**What is needed:**
Search the records below for the string "Help", and report each line that contains it.

▼

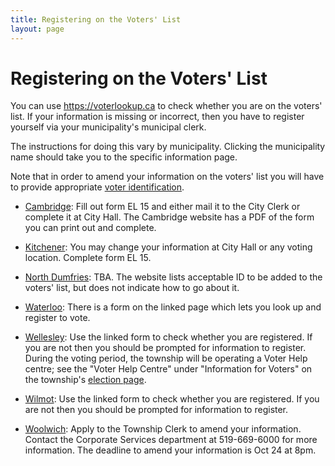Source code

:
 ```yaml
---
title: Registering on the Voters' List
layout: page
---
```


# Registering on the Voters' List

You can use <https://voterlookup.ca> to check whether you are on the
voters' list. If your information is missing or incorrect, then you
have to register yourself via your municipality's municipal
clerk.

The instructions for doing this vary by municipality. Clicking the
municipality name should take you to the specific information page.

Note that in order to amend your information on the voters' list you
will have to provide appropriate [voter
identification](https://www.ontario.ca/laws/regulation/130304). 

- [Cambridge](https://www.cambridge.ca/en/learn-about/Elections.aspx):
  Fill out form EL 15 and either mail it to the City Clerk or complete
  it at City Hall. The Cambridge website has a PDF of the form you can
  print out and complete.

- [Kitchener](https://www.kitchener.ca/en/council-and-city-administration/voter-notification-card.aspx):
  You may change your information at City Hall or any
  voting location. Complete form EL 15. 

- [North
  Dumfries](https://www.northdumfries.ca/en/township-services/information-for-voters-.aspx):
  TBA. The website lists acceptable ID to be added to the voters'
  list, but does not indicate how to go about it.

- [Waterloo](https://www.waterloo.ca/en/government/register-to-vote.aspx):
  There is a form on the linked page which lets you look up and
  register to vote.

- [Wellesley](https://forms.wellesley.ca/Voter-List-Look-up): Use the
  linked form to check whether you are registered. If you are not then you
  should be prompted for information to register. During the voting
  period, the township will be operating a Voter Help centre; see the
  "Voter Help Centre" under "Information for Voters" on the township's
  [election
  page](https://www.wellesley.ca/en/township-services/elections.aspx). 

- [Wilmot](https://www.wilmot.ca/en/township-office/voters--list.aspx):
  Use the linked form to check whether you are registered. If you are
  not then you should be prompted for information to register. 

- [Woolwich](https://www.woolwich.ca/en/township-services/information-for-voters.aspx):
  Apply to the Township Clerk to amend your information. Contact 
  the Corporate Services department at 519-669-6000 for more information. 
  The deadline to amend your information is Oct 24 at 8pm.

▲

**Answer to the exercise:**
  period, the township will be operating a Voter Help centre; see the
  "Voter Help Centre" under "Information for Voters" on the township's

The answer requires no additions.